Lastly, let us look at the final type to which man will probably be led by natural survival. This enquiry is limited throughout to those qualities which are the product of external causes; and no attempt is made to estimate the more spiritual side of man or his higher mental development. For that we have not the same physical basis of research, and it would be a fruitless mixture to include such considerations—however important—in an enquiry which by its scope might be similarly applicable to lower organisms. We are therefore dealing here only with the physical basis of civilisation.

For the sake of safety from aggression and prevention of small quarrels, federations of great size must prevail; while those federations which allow for the greatest diversity between the states will prove more adaptable and vigorous. Similarly, states which allow of the greatest diversity of life to the individual will succeed best, by the promotion of the most vigorous strains. More systematic law will be needed between states. This may perhaps be on the line of all contracts being on the seller's law, and all marriage on the husband's law, regardless of change of residence; and all contracts being suable on their own law in any state.

The greatest empires have in the past allowed great diversity between states. Persia left each land to its own laws, and only required the control of a satrap, a small tribute, and unification of army and navy. Rome interfered very little with local law, and left the principal cities autonomous throughout the empire. Britain has carefully preserved local law where a system existed, as in India, the Cape, and many varieties nearer home, even in England itself. The United States have kept local laws of states and local legislatures. Hence it is likely that groups of states with great variety of type will prevail, only unified by a common system of defence and compulsory taxation for that purpose. It is even conceivable that such a system might be established in England, if the Privy Council was supplemented by Colonial ex-ministers of long standing, and was granted powers of assessment over all parliaments for the common defence.

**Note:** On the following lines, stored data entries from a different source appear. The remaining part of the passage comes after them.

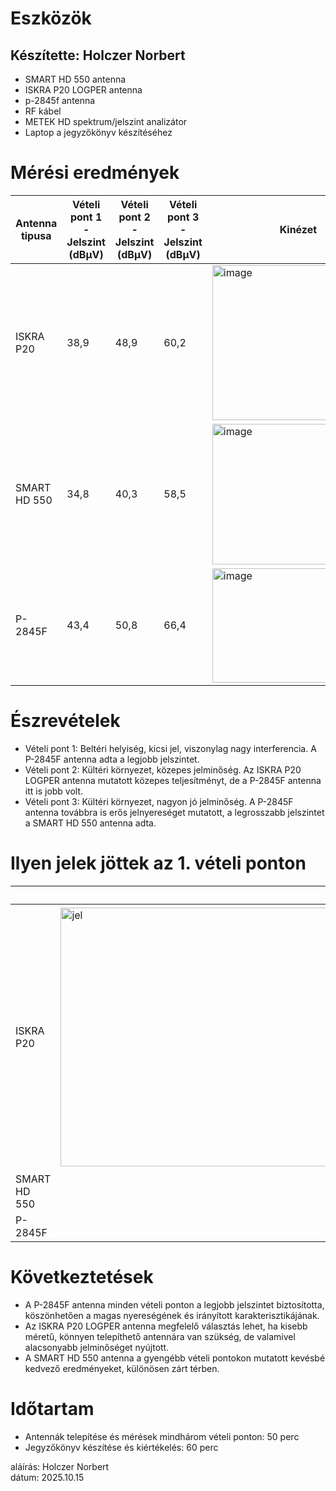 # Eszközök
## Készítette: Holczer Norbert
- SMART HD 550 antenna     
- ISKRA P20 LOGPER antenna       
- p-2845f antenna
- RF kábel     
- METEK HD spektrum/jelszint analizátor     
- Laptop a jegyzőkönyv készítéséhez       

# Mérési eredmények

| Antenna tipusa | Vételi pont 1 - Jelszint (dBµV)	| Vételi pont 2 - Jelszint (dBµV) |	Vételi pont 3 - Jelszint (dBµV) | Kinézet |
|----------|-------------|----------|-------------|--------------------|
| ISKRA P20	| 38,9 |	48,9 |	60,2 | <img width="198" height="248" alt="image" src="https://github.com/user-attachments/assets/9cf4e0f1-8111-4807-bfff-e614d2b61647" /> |
| SMART HD 550 |	34,8 |	40,3 |	58,5 | <img width="225" height="225" alt="image" src="https://github.com/user-attachments/assets/d5df23e5-bdd5-4680-8097-fe5498506e10" /> |
| P-2845F |	43,4	| 50,8	| 66,4 | <img width="275" height="183" alt="image" src="https://github.com/user-attachments/assets/2e9536a2-f26b-40f0-9f06-dc1977165fc3" /> |       

# Észrevételek
- Vételi pont 1: Beltéri helyiség, kicsi jel, viszonylag nagy interferencia. A P-2845F antenna adta a legjobb jelszintet.      
- Vételi pont 2: Kültéri környezet, közepes jelminőség. Az ISKRA P20 LOGPER antenna mutatott közepes teljesítményt, de a P-2845F antenna itt is jobb volt.       
- Vételi pont 3: Kültéri környezet, nagyon jó jelminőség. A P-2845F antenna továbbra is erős jelnyereséget mutatott, a legrosszabb jelszintet a SMART HD 550 antenna adta.

# Ilyen jelek jöttek az 1. vételi ponton

|  | Jel | karakterisztika | adás |
|--------------|------------|------------|-------------|
| ISKRA P20 | <img width="943" height="414" alt="jel" src="https://github.com/user-attachments/assets/2913254d-c699-4551-902f-3011a24b131e" /> | <img width="871" height="421" alt="karakterisztika" src="https://github.com/user-attachments/assets/d5dbd13a-8e97-4115-8587-ca6da389d2e9" /> | <img width="810" height="418" alt="adás" src="https://github.com/user-attachments/assets/2416b724-3a2d-4343-9249-2c081003e8eb" /> |
| SMART HD 550 |  |  |  |
| P-2845F|  |  |  | 

# Következtetések

- A P-2845F antenna minden vételi ponton a legjobb jelszintet biztosította, köszönhetően a magas nyereségének és irányított karakterisztikájának.
- Az ISKRA P20 LOGPER antenna megfelelő választás lehet, ha kisebb méretű, könnyen telepíthető antennára van szükség, de valamivel alacsonyabb jelminőséget nyújtott.
- A SMART HD 550 antenna a gyengébb vételi pontokon mutatott kevésbé kedvező eredményeket, különösen zárt térben.

# Időtartam

- Antennák telepítése és mérések mindhárom vételi ponton: 50 perc
- Jegyzőkönyv készítése és kiértékelés: 60 perc

aláírás: Holczer Norbert             
dátum: 2025.10.15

The type of man which must prevail is that of the greatest industry and greatest individuality; each man belonging to many voluntary societies for various united benefits. Agriculture, the main industry of man, will be far more elaborate and economical; as much so as the present Chinese system, or even carried to further detail with machinery. And the unlimited supply of atmospheric nitrates, now in sight, will also greatly increase production. Profit-sharing or the shareholding of all workers must gradually prevail in all industries. The growth of rapidity of thought and action, and the economy of organisation, will enable a living to be earned with perhaps half a day's labour, or less. The large balance of time, beyond that which will be needed for bare necessities, will be spent on a much greater development of natural resources and conveniences of life; each man will thus enjoy the result of an immense accumulated capital of improvements and benefits. In short, each one will be rich, either by the cheapness of articles or abundance of money, a merely relative question. The accumulated wealth of improvement will leave a smaller profit on labour, or in other words capital will command a very low interest. Therefore there will be less inducement to work for saving; and hence spare time will be more readily employed in the personal quest of knowledge, and enlargement of mental interests, in literature, in science, in history, and in the arts, or among the less capable in mere amusements. But the higher the social organisation and reward of ability, the more intense will be the weeding of the less capable, and the more highly sustained will be the general level of ability.